_WHAT YOU HAVE TO DO_
From the listing below, return every line with the string "that" in it.

EXERCISE INPUTS START

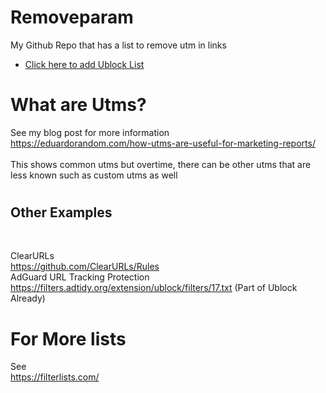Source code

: # Removeparam
My Github Repo that has a list to remove utm in links

- [Click here to add Ublock List](https://subscribe.adblockplus.org/?location=https://raw.githubusercontent.com/eduardorandom/Removeparam/main/removeparam.txt&title=Removeparam)

# What are Utms?
See my blog post for more information<br>
https://eduardorandom.com/how-utms-are-useful-for-marketing-reports/<br>
<br>
This shows common utms but overtime, there can be other utms that are less known such as custom utms as well

# <h2>Other Examples</h2><br>
ClearURLs<br>
https://github.com/ClearURLs/Rules<br>
AdGuard URL Tracking Protection<br>
https://filters.adtidy.org/extension/ublock/filters/17.txt
(Part of Ublock Already)

# For More lists 
See<br>
https://filterlists.com/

EXERCISE INPUTS END

_TASK ANSWER_
My Github Repo that has a list to remove utm in links
This shows common utms but overtime, there can be other utms that are less known such as custom utms as well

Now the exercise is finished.